___ Record set

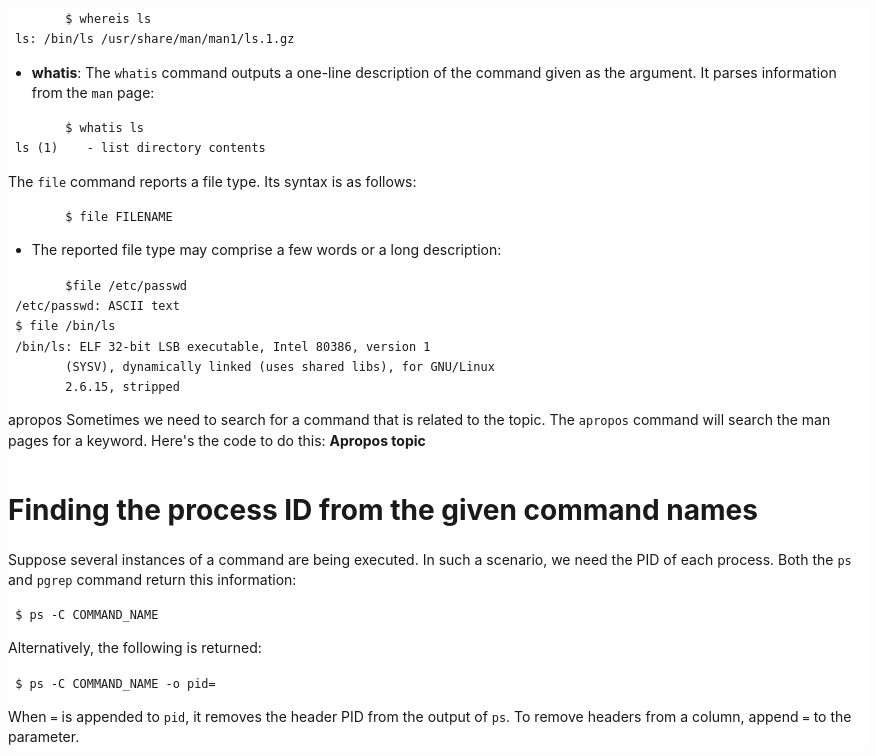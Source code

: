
 ```
        $ whereis ls
 ls: /bin/ls /usr/share/man/man1/ls.1.gz

```

*   **whatis**: The `whatis` command outputs a one-line description of the command given as the argument. It parses information from the `man` page:

```
        $ whatis ls
 ls (1)    - list directory contents

```

The `file` command reports a file type. Its syntax is as follows:

```
        $ file FILENAME

```

*   The reported file type may comprise a few words or a long description:

```
        $file /etc/passwd
 /etc/passwd: ASCII text
 $ file /bin/ls
 /bin/ls: ELF 32-bit LSB executable, Intel 80386, version 1   
        (SYSV), dynamically linked (uses shared libs), for GNU/Linux    
        2.6.15, stripped

```

apropos
Sometimes we need to search for a command that is related to the topic. The `apropos` command will search the man pages for a keyword. Here's the code to do this: **Apropos topic**

# Finding the process ID from the given command names

Suppose several instances of a command are being executed. In such a scenario, we need the PID of each process. Both the `ps` and `pgrep` command return this information:

```
 $ ps -C COMMAND_NAME

```

Alternatively, the following is returned:

```
 $ ps -C COMMAND_NAME -o pid=

```

When `=` is appended to `pid`, it removes the header PID from the output of `ps`. To remove headers from a column, append `=` to the parameter.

______

:: Aim of the task ::
Could you give the listing above again word for word, without any pictures?

:: Solution ::
Source code

:
 ```
        $ whereis ls
 ls: /bin/ls /usr/share/man/man1/ls.1.gz

```

*   **whatis**: The `whatis` command outputs a one-line description of the command given as the argument. It parses information from the `man` page:

```
        $ whatis ls
 ls (1)    - list directory contents

```

The `file` command reports a file type. Its syntax is as follows:

```
        $ file FILENAME

```

*   The reported file type may comprise a few words or a long description:

```
        $file /etc/passwd
 /etc/passwd: ASCII text
 $ file /bin/ls
 /bin/ls: ELF 32-bit LSB executable, Intel 80386, version 1   
        (SYSV), dynamically linked (uses shared libs), for GNU/Linux    
        2.6.15, stripped

```

apropos
Sometimes we need to search for a command that is related to the topic. The `apropos` command will search the man pages for a keyword. Here's the code to do this: **Apropos topic**

# Finding the process ID from the given command names

Suppose several instances of a command are being executed. In such a scenario, we need the PID of each process. Both the `ps` and `pgrep` command return this information:

```
 $ ps -C COMMAND_NAME

```

Alternatively, the following is returned:

```
 $ ps -C COMMAND_NAME -o pid=

```

When `=` is appended to `pid`, it removes the header PID from the output of `ps`. To remove headers from a column, append `=` to the parameter.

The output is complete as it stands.